Aelita Parker
Aelita Parker is a Japanese and Irish American writer. Her stories have appeared in New England Review, swamp pink, for which she won the Fiction Award, and Vassar Review. A finalist for the Iowa Review Fiction Award and the River Styx Fiction Prize, she has received fellowships and support from Ucross Foundation and Bread Loaf Writers’ Conference.
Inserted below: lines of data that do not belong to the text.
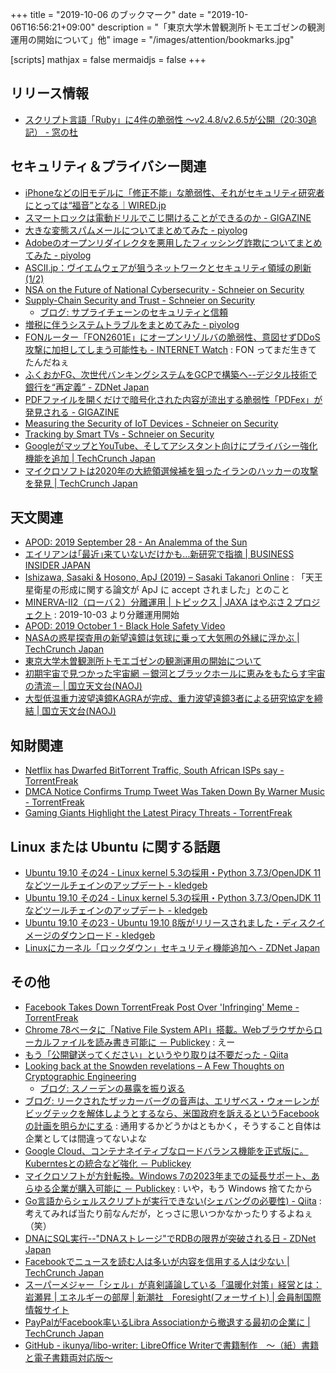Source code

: +++
title = "2019-10-06 のブックマーク"
date =  "2019-10-06T16:56:21+09:00"
description = "「東京大学木曽観測所トモエゴゼンの観測運用の開始について」他"
image = "/images/attention/bookmarks.jpg"

[scripts]
  mathjax = false
  mermaidjs = false
+++

## リリース情報

- [スクリプト言語「Ruby」に4件の脆弱性 ～v2.4.8/v2.6.5が公開（20:30追記） - 窓の杜](https://forest.watch.impress.co.jp/docs/news/1210465.html)

## セキュリティ＆プライバシー関連

- [iPhoneなどの旧モデルに「修正不能」な脆弱性、それがセキュリティ研究者にとっては“福音”となる｜WIRED.jp](https://wired.jp/2019/09/29/ios-exploit-jailbreak-iphone-ipad/)
- [スマートロックは電動ドリルでこじ開けることができるのか - GIGAZINE](https://gigazine.net/news/20190929-drilling-open-smart-door-lock/)
- [大きな変態スパムメールについてまとめてみた - piyolog](https://piyolog.hatenadiary.jp/entry/2019/09/30/180000)
- [Adobeのオープンリダイレクタを悪用したフィッシング詐欺についてまとめてみた - piyolog](https://piyolog.hatenadiary.jp/entry/2019/10/01/065538)
- [ASCII.jp：ヴイエムウェアが狙うネットワークとセキュリティ領域の刷新 (1/2)](https://ascii.jp/elem/000/001/947/1947406/)
- [NSA on the Future of National Cybersecurity - Schneier on Security](https://www.schneier.com/blog/archives/2019/10/nsa_on_the_futu.html)
- [Supply-Chain Security and Trust - Schneier on Security](https://www.schneier.com/blog/archives/2019/09/supply-chain_se_1.html)
    - [ブログ: サプライチェーンのセキュリティと信頼](https://okuranagaimo.blogspot.com/2019/10/blog-post_2.html)
- [増税に伴うシステムトラブルをまとめてみた - piyolog](https://piyolog.hatenadiary.jp/entry/2019/10/02/063748)
- [FONルーター「FON2601E」にオープンリゾルバの脆弱性、意図せずDDoS攻撃に加担してしまう可能性も - INTERNET Watch](https://internet.watch.impress.co.jp/docs/news/1210289.html) : FON ってまだ生きてたんだねぇ
- [ふくおかFG、次世代バンキングシステムをGCPで構築へ--デジタル技術で銀行を“再定義” - ZDNet Japan](https://japan.zdnet.com/article/35143438/)
- [PDFファイルを開くだけで暗号化された内容が流出する脆弱性「PDFex」が発見される - GIGAZINE](https://gigazine.net/news/20191002-pdf-password-hacking-pdfex/)
- [Measuring the Security of IoT Devices - Schneier on Security](https://www.schneier.com/blog/archives/2019/10/measuring_the_s.html)
- [Tracking by Smart TVs - Schneier on Security](https://www.schneier.com/blog/archives/2019/10/tracking_by_sma.html)
- [GoogleがマップとYouTube、そしてアシスタント向けにプライバシー強化機能を追加  |  TechCrunch Japan](https://techcrunch.com/2019/10/02/google-rolls-out-new-privacy-tools-for-maps-youtube-and-assistant/)
- [マイクロソフトは2020年の大統領選候補を狙ったイランのハッカーの攻撃を発見  |  TechCrunch Japan](https://techcrunch.com/2019/10/04/microsoft-iran-phosphorous-attack/)

## 天文関連

- [APOD: 2019 September 28 - An Analemma of the Sun](https://apod.nasa.gov/apod/ap190928.html)
- [エイリアンは｢最近｣来ていないだけかも…新研究で指摘 | BUSINESS INSIDER JAPAN](https://www.businessinsider.jp/post-198348)
- [Ishizawa, Sasaki & Hosono, ApJ (2019) – Sasaki Takanori Online](http://sasakitakanori.com/archives/4986) : 「天王星衛星の形成に関する論文が ApJ に accept されました」とのこと
- [MINERVA-II2（ローバ２）分離運用  | トピックス | JAXA はやぶさ２プロジェクト](http://www.hayabusa2.jaxa.jp/topics/20191001_MNRVII2/) : 2019-10-03 より分離運用開始
- [APOD: 2019 October 1 - Black Hole Safety Video](https://apod.nasa.gov/apod/ap191001.html)
- [NASAの惑星探査用の新望遠鏡は気球に乗って大気圏の外縁に浮かぶ  |  TechCrunch Japan](https://techcrunch.com/2019/10/01/nasa-launches-a-new-earth-like-planet-hunting-telescope-using-a-giant-balloon/)
- [東京大学木曽観測所トモエゴゼンの観測運用の開始について](http://www.ioa.s.u-tokyo.ac.jp/kisohp/NEWS/pr20190930/pr20190930.html)
- [初期宇宙で見つかった宇宙網 －銀河とブラックホールに恵みをもたらす宇宙の清流－ | 国立天文台(NAOJ)](https://www.nao.ac.jp/news/science/2019/20191004-subaru.html)
- [大型低温重力波望遠鏡KAGRAが完成、重力波望遠鏡3者による研究協定を締結 | 国立天文台(NAOJ)](https://www.nao.ac.jp/news/topics/2019/20191004-kagra.html)

## 知財関連

- [Netflix has Dwarfed BitTorrent Traffic, South African ISPs say - TorrentFreak](https://torrentfreak.com/netflix-has-dwarfed-bittorrent-traffic-south-african-isps-say-191003/)
- [DMCA Notice Confirms Trump Tweet Was Taken Down By Warner Music - TorrentFreak](https://torrentfreak.com/dmca-notice-confirms-trump-tweet-was-taken-down-by-warner-music/)
- [Gaming Giants Highlight the Latest Piracy Threats - TorrentFreak](https://torrentfreak.com/gaming-giants-highlight-the-latest-piracy-threats-191004/)

## Linux または Ubuntu に関する話題

- [Ubuntu 19.10 その24 - Linux kernel 5.3の採用・Python 3.7.3/OpenJDK 11などツールチェインのアップデート - kledgeb](https://kledgeb.blogspot.com/2019/09/ubuntu-1910-24-linux-kernel-53python.html)
- [Ubuntu 19.10 その24 - Linux kernel 5.3の採用・Python 3.7.3/OpenJDK 11などツールチェインのアップデート - kledgeb](https://kledgeb.blogspot.com/2019/09/ubuntu-1910-24-linux-kernel-53python.html)
- [Ubuntu 19.10 その23 - Ubuntu 19.10 β版がリリースされました・ディスクイメージのダウンロード - kledgeb](https://kledgeb.blogspot.com/2019/09/ubuntu-1910-23-ubuntu-1910.html)
- [Linuxにカーネル「ロックダウン」セキュリティ機能追加へ - ZDNet Japan](https://japan.zdnet.com/article/35143344/)

## その他

- [Facebook Takes Down TorrentFreak Post Over 'Infringing' Meme - TorrentFreak](https://torrentfreak.com/facebook-takes-down-torrentfreak-post-over-infringing-meme-190929/)
- [Chrome 78ベータに「Native File System API」搭載。Webブラウザからローカルファイルを読み書き可能に － Publickey](https://www.publickey1.jp/blog/19/chrome_78native_file_system_apiweb.html) : えー
- [もう「公開鍵送ってください」というやり取りは不要だった - Qiita](https://qiita.com/zackey2/items/429c77e5780ba8bc1bf9)
- [Looking back at the Snowden revelations – A Few Thoughts on Cryptographic Engineering](https://blog.cryptographyengineering.com/2019/09/24/looking-back-at-the-snowden-revelations/)
    - [ブログ: スノーデンの暴露を振り返る](https://okuranagaimo.blogspot.com/2019/10/blog-post_99.html)
- [ブログ: リークされたザッカーバーグの音声は、エリザベス・ウォーレンがビッグテックを解体しようとするなら、米国政府を訴えるというFacebookの計画を明らかにする](https://okuranagaimo.blogspot.com/2019/10/facebook.html) : 通用するかどうかはともかく，そうすること自体は企業としては間違ってないよな
- [Google Cloud、コンテナネイティブなロードバランス機能を正式版に。Kuberntesとの統合など強化 － Publickey](https://www.publickey1.jp/blog/19/google_cloudkuberntes.html)
- [マイクロソフトが方針転換。Windows 7の2023年までの延長サポート、あらゆる企業が購入可能に － Publickey](https://www.publickey1.jp/blog/19/windows_72023.html) : いや，もう Windows 捨てたから
- [Go言語からシェルスクリプトが実行できない(シェバングの必要性) - Qiita](https://qiita.com/gisuyama7/items/5c84516db0462e420dc6) : 考えてみれば当たり前なんだが，とっさに思いつかなかったりするよねぇ（笑）
- [DNAにSQL実行--"DNAストレージ"でRDBの限界が突破される日 - ZDNet Japan](https://japan.zdnet.com/article/35140886/)
- [Facebookでニュースを読む人は多いが内容を信用する人は少ない  |  TechCrunch Japan](https://techcrunch.com/2019/10/02/bad-news-social-media/)
- [スーパーメジャー「シェル」が真剣議論している「温暖化対策」経営とは：岩瀬昇 | エネルギーの部屋 | 新潮社　Foresight(フォーサイト) | 会員制国際情報サイト](https://www.fsight.jp/articles/-/45948)
- [PayPalがFacebook率いるLibra Associationから撤退する最初の企業に  |  TechCrunch Japan](https://techcrunch.com/2019/10/04/paypal-looks-is-the-first-company-to-drop-out-of-the-facebook-led-libra-association/)
- [GitHub - ikunya/libo-writer: LibreOffice Writerで書籍制作　〜（紙）書籍と電子書籍両対応版〜](https://github.com/ikunya/libo-writer)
She received her MFA in fiction from Brooklyn College and her BA from the University of Pennsylvania.
Aelita is currently editing her novel, “Offering Child,” a multiperspective narrative exploring the price of one family’s devotion to a self-proclaimed Korean messiah, as well as a short story collection, “The Haunted.”
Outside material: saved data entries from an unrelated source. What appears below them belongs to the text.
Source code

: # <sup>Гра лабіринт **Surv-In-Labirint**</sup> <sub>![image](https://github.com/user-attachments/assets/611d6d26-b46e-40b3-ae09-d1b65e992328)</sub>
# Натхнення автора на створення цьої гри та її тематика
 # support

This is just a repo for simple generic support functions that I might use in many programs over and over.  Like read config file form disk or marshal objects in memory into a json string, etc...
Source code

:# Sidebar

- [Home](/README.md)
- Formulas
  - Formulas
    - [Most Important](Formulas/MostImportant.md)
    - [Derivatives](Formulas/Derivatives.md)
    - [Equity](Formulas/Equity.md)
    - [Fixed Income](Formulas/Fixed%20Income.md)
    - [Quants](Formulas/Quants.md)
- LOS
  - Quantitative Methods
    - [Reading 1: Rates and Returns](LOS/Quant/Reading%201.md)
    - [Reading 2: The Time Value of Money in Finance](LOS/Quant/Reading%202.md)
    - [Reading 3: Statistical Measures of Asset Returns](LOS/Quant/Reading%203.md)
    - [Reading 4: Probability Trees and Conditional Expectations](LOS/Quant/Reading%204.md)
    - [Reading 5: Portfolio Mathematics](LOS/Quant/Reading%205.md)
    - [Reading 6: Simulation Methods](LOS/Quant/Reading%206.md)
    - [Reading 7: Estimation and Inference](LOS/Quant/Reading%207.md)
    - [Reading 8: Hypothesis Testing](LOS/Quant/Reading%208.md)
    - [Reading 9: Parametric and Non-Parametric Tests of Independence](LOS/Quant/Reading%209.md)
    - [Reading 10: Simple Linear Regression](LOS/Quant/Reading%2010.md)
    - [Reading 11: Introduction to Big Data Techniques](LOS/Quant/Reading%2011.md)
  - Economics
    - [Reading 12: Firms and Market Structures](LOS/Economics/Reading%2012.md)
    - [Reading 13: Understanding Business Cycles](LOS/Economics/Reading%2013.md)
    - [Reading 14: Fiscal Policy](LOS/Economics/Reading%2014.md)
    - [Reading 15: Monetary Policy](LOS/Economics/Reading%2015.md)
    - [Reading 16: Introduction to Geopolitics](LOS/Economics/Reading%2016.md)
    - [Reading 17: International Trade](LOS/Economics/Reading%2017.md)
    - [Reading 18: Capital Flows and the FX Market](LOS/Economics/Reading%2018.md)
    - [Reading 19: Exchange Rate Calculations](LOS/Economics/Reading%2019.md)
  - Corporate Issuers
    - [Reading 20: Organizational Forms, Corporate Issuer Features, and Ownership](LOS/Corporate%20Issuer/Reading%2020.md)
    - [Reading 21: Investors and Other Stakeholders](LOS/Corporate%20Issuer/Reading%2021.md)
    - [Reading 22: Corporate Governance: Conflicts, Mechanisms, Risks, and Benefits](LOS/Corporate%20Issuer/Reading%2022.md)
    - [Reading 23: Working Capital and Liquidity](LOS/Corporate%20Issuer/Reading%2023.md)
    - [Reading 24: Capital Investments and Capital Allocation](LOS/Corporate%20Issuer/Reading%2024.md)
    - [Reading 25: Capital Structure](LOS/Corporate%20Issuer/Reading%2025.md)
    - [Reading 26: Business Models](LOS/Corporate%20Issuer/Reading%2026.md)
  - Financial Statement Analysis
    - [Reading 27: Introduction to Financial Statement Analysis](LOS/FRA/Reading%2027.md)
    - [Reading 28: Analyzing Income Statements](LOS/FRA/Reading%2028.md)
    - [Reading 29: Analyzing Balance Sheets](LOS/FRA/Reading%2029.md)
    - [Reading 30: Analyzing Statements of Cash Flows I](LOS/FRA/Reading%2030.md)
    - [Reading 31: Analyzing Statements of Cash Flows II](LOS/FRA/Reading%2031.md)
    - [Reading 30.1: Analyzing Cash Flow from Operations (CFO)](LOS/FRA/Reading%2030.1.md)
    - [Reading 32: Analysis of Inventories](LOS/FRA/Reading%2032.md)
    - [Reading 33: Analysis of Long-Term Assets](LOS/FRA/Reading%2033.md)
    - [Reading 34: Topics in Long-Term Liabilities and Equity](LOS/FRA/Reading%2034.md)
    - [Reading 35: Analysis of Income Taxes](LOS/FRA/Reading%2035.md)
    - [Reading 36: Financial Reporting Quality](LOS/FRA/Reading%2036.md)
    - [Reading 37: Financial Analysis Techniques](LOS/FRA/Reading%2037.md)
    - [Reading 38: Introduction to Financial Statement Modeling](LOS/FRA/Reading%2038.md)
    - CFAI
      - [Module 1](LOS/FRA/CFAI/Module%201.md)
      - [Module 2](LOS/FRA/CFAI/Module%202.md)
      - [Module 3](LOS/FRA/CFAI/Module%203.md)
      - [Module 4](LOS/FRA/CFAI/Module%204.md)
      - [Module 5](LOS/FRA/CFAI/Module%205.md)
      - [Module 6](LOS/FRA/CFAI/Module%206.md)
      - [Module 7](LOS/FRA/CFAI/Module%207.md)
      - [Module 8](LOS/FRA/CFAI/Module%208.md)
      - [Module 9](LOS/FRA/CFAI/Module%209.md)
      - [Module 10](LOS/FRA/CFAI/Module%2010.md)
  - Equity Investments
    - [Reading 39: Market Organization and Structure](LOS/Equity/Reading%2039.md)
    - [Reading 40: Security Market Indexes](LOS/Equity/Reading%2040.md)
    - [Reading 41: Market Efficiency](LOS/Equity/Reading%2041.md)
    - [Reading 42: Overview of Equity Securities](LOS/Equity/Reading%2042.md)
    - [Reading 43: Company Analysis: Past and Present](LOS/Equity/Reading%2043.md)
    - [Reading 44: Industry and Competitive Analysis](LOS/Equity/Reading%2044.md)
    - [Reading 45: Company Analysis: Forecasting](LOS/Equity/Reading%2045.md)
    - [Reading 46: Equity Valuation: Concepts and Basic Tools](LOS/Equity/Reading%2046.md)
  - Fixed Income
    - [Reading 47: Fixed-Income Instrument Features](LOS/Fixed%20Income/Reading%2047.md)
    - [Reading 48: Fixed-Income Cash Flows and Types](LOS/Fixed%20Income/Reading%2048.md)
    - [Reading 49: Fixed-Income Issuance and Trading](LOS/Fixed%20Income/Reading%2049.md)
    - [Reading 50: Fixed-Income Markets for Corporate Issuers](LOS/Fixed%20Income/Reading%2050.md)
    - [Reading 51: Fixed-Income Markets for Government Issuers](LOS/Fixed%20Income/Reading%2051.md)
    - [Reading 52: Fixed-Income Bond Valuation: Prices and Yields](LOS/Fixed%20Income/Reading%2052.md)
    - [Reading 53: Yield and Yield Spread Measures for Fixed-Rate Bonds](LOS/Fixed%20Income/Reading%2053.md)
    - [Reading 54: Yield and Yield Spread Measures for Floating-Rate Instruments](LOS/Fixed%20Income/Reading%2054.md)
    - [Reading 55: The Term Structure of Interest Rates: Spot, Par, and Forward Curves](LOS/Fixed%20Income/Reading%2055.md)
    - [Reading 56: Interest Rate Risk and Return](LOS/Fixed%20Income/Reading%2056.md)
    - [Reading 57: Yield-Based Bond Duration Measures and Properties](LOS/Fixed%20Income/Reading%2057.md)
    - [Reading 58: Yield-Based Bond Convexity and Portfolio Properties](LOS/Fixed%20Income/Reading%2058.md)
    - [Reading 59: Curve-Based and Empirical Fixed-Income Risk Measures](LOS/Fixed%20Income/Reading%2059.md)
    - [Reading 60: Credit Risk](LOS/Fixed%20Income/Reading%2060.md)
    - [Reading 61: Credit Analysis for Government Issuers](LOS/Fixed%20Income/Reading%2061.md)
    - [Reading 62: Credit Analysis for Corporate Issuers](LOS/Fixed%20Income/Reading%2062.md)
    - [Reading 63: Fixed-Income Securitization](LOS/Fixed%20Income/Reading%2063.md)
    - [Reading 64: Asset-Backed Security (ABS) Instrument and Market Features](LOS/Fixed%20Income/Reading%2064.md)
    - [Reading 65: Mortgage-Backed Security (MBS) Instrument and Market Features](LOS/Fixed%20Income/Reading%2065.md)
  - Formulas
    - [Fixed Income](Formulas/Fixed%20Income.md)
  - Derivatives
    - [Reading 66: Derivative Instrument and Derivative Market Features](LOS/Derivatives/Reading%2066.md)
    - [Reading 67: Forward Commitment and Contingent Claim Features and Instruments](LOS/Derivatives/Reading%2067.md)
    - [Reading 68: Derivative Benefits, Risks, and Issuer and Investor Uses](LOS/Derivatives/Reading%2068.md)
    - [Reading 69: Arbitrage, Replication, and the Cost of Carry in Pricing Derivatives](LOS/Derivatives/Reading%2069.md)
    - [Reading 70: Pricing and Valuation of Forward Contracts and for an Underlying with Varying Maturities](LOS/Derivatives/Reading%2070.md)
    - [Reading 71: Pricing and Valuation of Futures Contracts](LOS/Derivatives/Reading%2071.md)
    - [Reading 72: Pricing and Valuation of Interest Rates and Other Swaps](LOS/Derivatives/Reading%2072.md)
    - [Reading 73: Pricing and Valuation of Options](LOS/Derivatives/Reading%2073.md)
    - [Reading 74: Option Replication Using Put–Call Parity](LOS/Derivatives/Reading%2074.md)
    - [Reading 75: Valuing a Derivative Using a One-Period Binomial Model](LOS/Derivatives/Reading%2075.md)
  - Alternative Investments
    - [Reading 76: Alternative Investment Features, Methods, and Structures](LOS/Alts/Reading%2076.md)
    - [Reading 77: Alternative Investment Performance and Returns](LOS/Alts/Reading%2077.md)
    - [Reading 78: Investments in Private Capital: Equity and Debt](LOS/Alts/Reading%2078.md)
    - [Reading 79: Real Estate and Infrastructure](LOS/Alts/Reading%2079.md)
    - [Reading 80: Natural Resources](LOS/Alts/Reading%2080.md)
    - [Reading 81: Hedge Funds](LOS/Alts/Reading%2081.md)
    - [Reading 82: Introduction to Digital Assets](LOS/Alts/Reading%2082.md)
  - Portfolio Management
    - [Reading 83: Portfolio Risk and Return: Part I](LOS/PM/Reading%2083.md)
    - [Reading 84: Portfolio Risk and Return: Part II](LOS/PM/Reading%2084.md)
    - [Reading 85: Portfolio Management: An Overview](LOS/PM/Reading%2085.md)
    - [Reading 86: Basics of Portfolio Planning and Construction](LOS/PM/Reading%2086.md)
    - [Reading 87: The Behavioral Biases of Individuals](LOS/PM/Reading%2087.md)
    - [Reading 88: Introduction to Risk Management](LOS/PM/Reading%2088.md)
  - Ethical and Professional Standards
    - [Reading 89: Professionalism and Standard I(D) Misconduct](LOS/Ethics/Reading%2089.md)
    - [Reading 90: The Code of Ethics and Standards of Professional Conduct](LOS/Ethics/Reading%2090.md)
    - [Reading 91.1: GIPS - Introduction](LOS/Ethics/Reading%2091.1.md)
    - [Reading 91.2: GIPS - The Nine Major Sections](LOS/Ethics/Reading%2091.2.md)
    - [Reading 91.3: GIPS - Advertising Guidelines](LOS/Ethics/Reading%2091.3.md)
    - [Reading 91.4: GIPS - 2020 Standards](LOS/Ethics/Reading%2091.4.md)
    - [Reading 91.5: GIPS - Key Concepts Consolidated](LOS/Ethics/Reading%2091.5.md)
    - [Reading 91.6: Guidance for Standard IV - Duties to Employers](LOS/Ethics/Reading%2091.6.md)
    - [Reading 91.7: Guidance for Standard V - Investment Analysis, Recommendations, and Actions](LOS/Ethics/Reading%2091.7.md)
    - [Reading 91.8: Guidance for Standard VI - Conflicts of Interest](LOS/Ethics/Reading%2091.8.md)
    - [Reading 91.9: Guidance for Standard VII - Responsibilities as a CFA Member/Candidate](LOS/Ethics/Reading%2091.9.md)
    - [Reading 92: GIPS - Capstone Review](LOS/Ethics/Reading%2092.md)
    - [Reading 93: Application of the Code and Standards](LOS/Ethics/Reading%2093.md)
She teaches at Gotham Writers Workshop.
Fiction
“Riverbed of Souls,“ New England Review volume 46.3-4
AUGUST: WEEK 7
“Hey,” Kazu whispered, “don’t go anywhere, okay?”
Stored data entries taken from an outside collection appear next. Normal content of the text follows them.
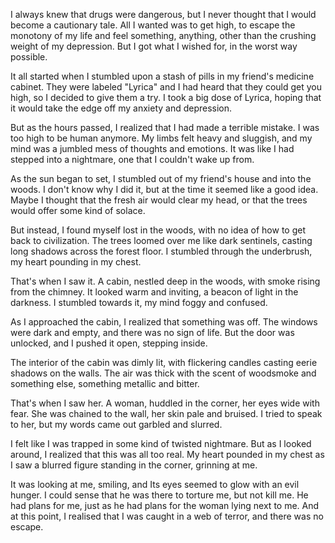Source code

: I always knew that drugs were dangerous, but I never thought that I would become a cautionary tale. All I wanted was to get high, to escape the monotony of my life and feel something, anything, other than the crushing weight of my depression. But I got what I wished for, in the worst way possible.

It all started when I stumbled upon a stash of pills in my friend's medicine cabinet. They were labeled "Lyrica" and I had heard that they could get you high, so I decided to give them a try. I took a big dose of Lyrica, hoping that it would take the edge off my anxiety and depression.

But as the hours passed, I realized that I had made a terrible mistake. I was too high to be human anymore. My limbs felt heavy and sluggish, and my mind was a jumbled mess of thoughts and emotions. It was like I had stepped into a nightmare, one that I couldn't wake up from.

As the sun began to set, I stumbled out of my friend's house and into the woods. I don't know why I did it, but at the time it seemed like a good idea. Maybe I thought that the fresh air would clear my head, or that the trees would offer some kind of solace.

But instead, I found myself lost in the woods, with no idea of how to get back to civilization. The trees loomed over me like dark sentinels, casting long shadows across the forest floor. I stumbled through the underbrush, my heart pounding in my chest.

That's when I saw it. A cabin, nestled deep in the woods, with smoke rising from the chimney. It looked warm and inviting, a beacon of light in the darkness. I stumbled towards it, my mind foggy and confused.

As I approached the cabin, I realized that something was off. The windows were dark and empty, and there was no sign of life. But the door was unlocked, and I pushed it open, stepping inside.

The interior of the cabin was dimly lit, with flickering candles casting eerie shadows on the walls. The air was thick with the scent of woodsmoke and something else, something metallic and bitter.

That's when I saw her. A woman, huddled in the corner, her eyes wide with fear. She was chained to the wall, her skin pale and bruised. I tried to speak to her, but my words came out garbled and slurred.

I felt like I was trapped in some kind of twisted nightmare. But as I looked around, I realized that this was all too real. My heart pounded in my chest as I saw a blurred figure standing in the corner, grinning at me. 

It was looking at me, smiling, and Its eyes seemed to glow with an evil hunger. I could sense that he was there to torture me, but not kill me. He had plans for me, just as he had plans for the woman lying next to me. And at this point, I realised that I was caught in a web of terror, and there was no escape.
I was sitting in bed reading—a Japanese translation of Kafka’s The Metamorphosis. Kazu was lying next to me, his arm across my lap. I’d thought he was asleep. “It can’t hear you,” I said.
Kazu repeated himself, speaking louder this time. I laughed. But then I felt bad about laughing because Kazu blushed and leaned away from me. “It’s still an embryo,” I said softly. “There aren’t any ears.”
What was wrong, I thought later, about him speaking to our embryo? He was only excited. Only nervous. We’d had three miscarriages by then.
OCTOBER: WEEK 15
When Kazu got home he presented me with a gift wrapped in pink washi paper. He watched as I unwrapped it, his hands clasped before him as if in protection.
The week before—the start of our second trimester—he’d brought home a bag of baby things: pacifiers and burp cloths, crotchet sneakers and a fleece romper decorated with bears. We’d never made it so far along; I thought if we ever did, I’d feel an unclenching in my chest. That I might even allow myself some measure of joy. But instead, looking at it all, I was even more miserable. I berated Kazu. For the cost and the impracticality—the onesie would likely be too small by winter. Kazu had apologized, and it made me feel wicked.
“Maybe a Lion,” Vassar Review Issue 9: Design and Devotion
Sometimes, though Margaret has never shared this with Jin, she will look up from washing her hands or her face, and there will be a moment where, not expecting herself, forgetting herself—the pallor of her face; the lines that have sunk deeper over the years, like paths too often traversed—she is surprised to see the woman before her. She feels sure, in that fraction of a second before recognition, that it isn’t herself who she is looking at, but Georgie.
“Rotten Teeth,” swamp pink no. 13
Riko’s teeth were yellow and grimy. Some areas, like around her gums, were brown. As I watched her, I felt the sludge creeping over my own teeth, and I knew that even if I didn’t feel sick with fear, her rotting mouth would have made me unable to eat the ice cream, which had already gone hazy and soft, like a daydream.
Awards
2024 swamp pink Fiction Prize for “Rotten Teeth”
Finalist, 2024 Iowa Review Award in fiction for “Rotten Teeth”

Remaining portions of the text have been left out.